DataHub Actions Quickstart

Prerequisites

The DataHub Actions CLI commands are an extension of the base datahub CLI commands. We recommend first installing the datahub CLI:

python3 -m pip install --upgrade pip wheel setuptools
python3 -m pip install --upgrade acryl-datahub
datahub --version

Note that the Actions Framework requires a version of acryl-datahub >= v0.8.34

Installation

To install DataHub Actions, you need to install the acryl-datahub-actions package from PyPi

python3 -m pip install --upgrade pip wheel setuptools
python3 -m pip install --upgrade acryl-datahub-actions

# Verify the installation by checking the version.
datahub actions version

Hello World

DataHub ships with a "Hello World" Action which logs all events it receives to the console. To run this action, simply create a new Action configuration file:

# hello_world.yaml
name: "hello_world"
source:
type: "kafka"
config:
connection:
bootstrap: ${KAFKA_BOOTSTRAP_SERVER:-localhost:9092}
schema_registry_url: ${SCHEMA_REGISTRY_URL:-http://localhost:8081}
action:
type: "hello_world"

and then run it using the datahub actions command:

datahub actions -c hello_world.yaml

You should the see the following output if the Action has been started successfully:

Action Pipeline with name 'hello_world' is now running.

Now, navigate to the instance of DataHub that you've connected to and perform an Action such as

  • Adding / removing a Tag
  • Adding / removing a Glossary Term
  • Adding / removing a Domain

If all is well, you should see some events being logged to the console

Hello world! Received event:
{
"event_type": "EntityChangeEvent_v1",
"event": {
"entityType": "dataset",
"entityUrn": "urn:li:dataset:(urn:li:dataPlatform:hdfs,SampleHdfsDataset,PROD)",
"category": "TAG",
"operation": "ADD",
"modifier": "urn:li:tag:pii",
"parameters": {},
"auditStamp": {
"time": 1651082697703,
"actor": "urn:li:corpuser:datahub",
"impersonator": null
},
"version": 0,
"source": null
},
"meta": {
"kafka": {
"topic": "PlatformEvent_v1",
"offset": 1262,
"partition": 0
}
}
}

An example of an event emitted when a 'pii' tag has been added to a Dataset.

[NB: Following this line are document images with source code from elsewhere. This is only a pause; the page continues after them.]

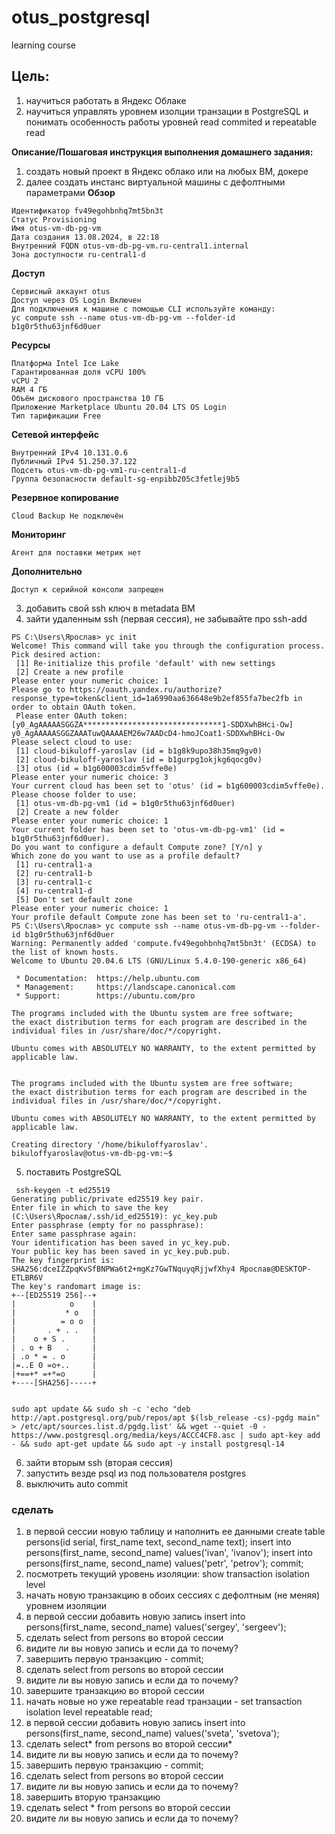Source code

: # otus_postgresql
learning course
## Цель:
1. научиться работать в Яндекс Облаке
2. научиться управлять уровнем изолции транзации в PostgreSQL и понимать особенность работы уровней read commited и repeatable read

**Описание/Пошаговая инструкция выполнения домашнего задания:**
1. создать новый проект в Яндекс облако или на любых ВМ, докере
2. далее создать инстанс виртуальной машины с дефолтными параметрами
**Обзор**
```
Идентификатор fv49egohbnhq7mt5bn3t
Статус Provisioning
Имя otus-vm-db-pg-vm
Дата создания 13.08.2024, в 22:18
Внутренний FQDN otus-vm-db-pg-vm.ru-central1.internal
Зона доступности ru-central1-d
```

**Доступ**

```
Сервисный аккаунт otus
Доступ через OS Login Включен
Для подключения к машине с помощью CLI используйте команду:
yc compute ssh --name otus-vm-db-pg-vm --folder-id b1g0r5thu63jnf6d0uer
```
**Ресурсы**
```
Платформа Intel Ice Lake
Гарантированная доля vCPU 100%
​vCPU 2 
RAM 4 ГБ
Объём дискового пространства 10 ГБ
Приложение Marketplace Ubuntu 20.04 LTS OS Login
Тип тарификации Free
```
**Сетевой интерфейс**
```
Внутренний IPv4 10.131.0.6
Публичный IPv4 51.250.37.122
Подсеть otus-vm-db-pg-vm1-ru-central1-d
Группа безопасности default-sg-enpibb205c3fetlej9b5
```
**Резервное копирование**
``` 
Cloud Backup Не подключён
```
**Мониторинг**
``` 
Агент для поставки метрик нет
```
**Дополнительно**
``` 
Доступ к серийной консоли запрещен
```
3. добавить свой ssh ключ в metadata ВМ
4. зайти удаленным ssh (первая сессия), не забывайте про ssh-add
```
PS C:\Users\Ярослав> yc init
Welcome! This command will take you through the configuration process.
Pick desired action:
 [1] Re-initialize this profile 'default' with new settings
 [2] Create a new profile
Please enter your numeric choice: 1
Please go to https://oauth.yandex.ru/authorize?response_type=token&client_id=1a6990aa636648e9b2ef855fa7bec2fb in order to obtain OAuth token.
 Please enter OAuth token: [y0_AgAAAAASGGZA*******************************1-SDDXwhBHci-Ow] y0_AgAAAAASGGZAAATuwQAAAAEM26w7AADcD4-hmoJCoat1-SDDXwhBHci-Ow
Please select cloud to use:
 [1] cloud-bikuloff-yaroslav (id = b1g8k9upo38h35mq9gv0)
 [2] cloud-bikuloff-yaroslav (id = b1gurpg1okjkg6qocg0v)
 [3] otus (id = b1g600003cdim5vffe0e)
Please enter your numeric choice: 3
Your current cloud has been set to 'otus' (id = b1g600003cdim5vffe0e).
Please choose folder to use:
 [1] otus-vm-db-pg-vm1 (id = b1g0r5thu63jnf6d0uer)
 [2] Create a new folder
Please enter your numeric choice: 1
Your current folder has been set to 'otus-vm-db-pg-vm1' (id = b1g0r5thu63jnf6d0uer).
Do you want to configure a default Compute zone? [Y/n] y
Which zone do you want to use as a profile default?
 [1] ru-central1-a
 [2] ru-central1-b
 [3] ru-central1-c
 [4] ru-central1-d
 [5] Don't set default zone
Please enter your numeric choice: 1
Your profile default Compute zone has been set to 'ru-central1-a'.
PS C:\Users\Ярослав> yc compute ssh --name otus-vm-db-pg-vm --folder-id b1g0r5thu63jnf6d0uer
Warning: Permanently added 'compute.fv49egohbnhq7mt5bn3t' (ECDSA) to the list of known hosts.
Welcome to Ubuntu 20.04.6 LTS (GNU/Linux 5.4.0-190-generic x86_64)

 * Documentation:  https://help.ubuntu.com
 * Management:     https://landscape.canonical.com
 * Support:        https://ubuntu.com/pro

The programs included with the Ubuntu system are free software;
the exact distribution terms for each program are described in the
individual files in /usr/share/doc/*/copyright.

Ubuntu comes with ABSOLUTELY NO WARRANTY, to the extent permitted by
applicable law.


The programs included with the Ubuntu system are free software;
the exact distribution terms for each program are described in the
individual files in /usr/share/doc/*/copyright.

Ubuntu comes with ABSOLUTELY NO WARRANTY, to the extent permitted by
applicable law.

Creating directory '/home/bikuloffyaroslav'.
bikuloffyaroslav@otus-vm-db-pg-vm:~$
```
5. поставить PostgreSQL
```
 ssh-keygen -t ed25519
Generating public/private ed25519 key pair.
Enter file in which to save the key (C:\Users\Ярослав/.ssh/id_ed25519): yc_key.pub
Enter passphrase (empty for no passphrase):
Enter same passphrase again:
Your identification has been saved in yc_key.pub.
Your public key has been saved in yc_key.pub.pub.
The key fingerprint is:
SHA256:dceIZZpqKvSfBNPWa6t2+mgKz7GwTNquyqRjjwfXhy4 Ярослав@DESKTOP-ETLBR6V
The key's randomart image is:
+--[ED25519 256]--+
|            o    |
|           * o   |
|          = o o  |
|       . + . .   |
|    o + S .      |
| . o + B   .     |
| .o * = . o      |
|=..E O =o+..     |
|+==+* =+*=o      |
+----[SHA256]-----+


sudo apt update && sudo sh -c 'echo "deb http://apt.postgresql.org/pub/repos/apt $(lsb_release -cs)-pgdg main" > /etc/apt/sources.list.d/pgdg.list' && wget --quiet -0 - https://www.postgresql.org/media/keys/ACCC4CF8.asc | sudo apt-key add - && sudo apt-get update && sudo apt -y install postgresql-14
```
6. зайти вторым ssh (вторая сессия)
7. запустить везде psql из под пользователя postgres
8. выключить auto commit

### сделать

1. в первой сессии новую таблицу и наполнить ее данными create table persons(id serial, first_name text, second_name text); insert into persons(first_name, second_name) values('ivan', 'ivanov'); insert into persons(first_name, second_name) values('petr', 'petrov'); commit;
2. посмотреть текущий уровень изоляции: show transaction isolation level
3. начать новую транзакцию в обоих сессиях с дефолтным (не меняя) уровнем изоляции
4. в первой сессии добавить новую запись insert into persons(first_name, second_name) values('sergey', 'sergeev');
5. сделать select from persons во второй сессии
6. видите ли вы новую запись и если да то почему?
7. завершить первую транзакцию - commit;
8. сделать select from persons во второй сессии
9. видите ли вы новую запись и если да то почему?
10. завершите транзакцию во второй сессии
11. начать новые но уже repeatable read транзации - set transaction isolation level repeatable read;
12. в первой сессии добавить новую запись insert into persons(first_name, second_name) values('sveta', 'svetova');
13. сделать select* from persons во второй сессии*
14. видите ли вы новую запись и если да то почему?
15. завершить первую транзакцию - commit;
16. сделать select from persons во второй сессии
17. видите ли вы новую запись и если да то почему?
18. завершить вторую транзакцию
19. сделать select * from persons во второй сессии
20. видите ли вы новую запись и если да то почему?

Woohoo! You've successfully started using the Actions framework. Now, let's see how we can get fancy.

Filtering events

If we know which Event types we'd like to consume, we can optionally add a filter configuration, which will prevent events that do not match the filter from being forwarded to the action.

# hello_world.yaml
name: "hello_world"
source:
type: "kafka"
config:
connection:
bootstrap: ${KAFKA_BOOTSTRAP_SERVER:-localhost:9092}
schema_registry_url: ${SCHEMA_REGISTRY_URL:-http://localhost:8081}
filter:
event_type: "EntityChangeEvent_v1"
action:
type: "hello_world"

Filtering for events of type EntityChangeEvent_v1 only

Advanced Filtering

Beyond simply filtering by event type, we can also filter events by matching against the values of their fields. To do so, use the event block. Each field provided will be compared against the real event's value. An event that matches all of the fields will be forwarded to the action.

# hello_world.yaml
name: "hello_world"
source:
type: "kafka"
config:
connection:
bootstrap: ${KAFKA_BOOTSTRAP_SERVER:-localhost:9092}
schema_registry_url: ${SCHEMA_REGISTRY_URL:-http://localhost:8081}
filter:
event_type: "EntityChangeEvent_v1"
event:
category: "TAG"
operation: "ADD"
modifier: "urn:li:tag:pii"
action:
type: "hello_world"

This filter only matches events representing "PII" tag additions to an entity.

And more, we can achieve "OR" semantics on a particular field by providing an array of values.

# hello_world.yaml
name: "hello_world"
source:
type: "kafka"
config:
connection:
bootstrap: ${KAFKA_BOOTSTRAP_SERVER:-localhost:9092}
schema_registry_url: ${SCHEMA_REGISTRY_URL:-http://localhost:8081}
filter:
event_type: "EntityChangeEvent_v1"
event:
category: "TAG"
operation: [ "ADD", "REMOVE" ]
modifier: "urn:li:tag:pii"
action:
type: "hello_world"

This filter only matches events representing "PII" tag additions to OR removals from an entity. How fancy!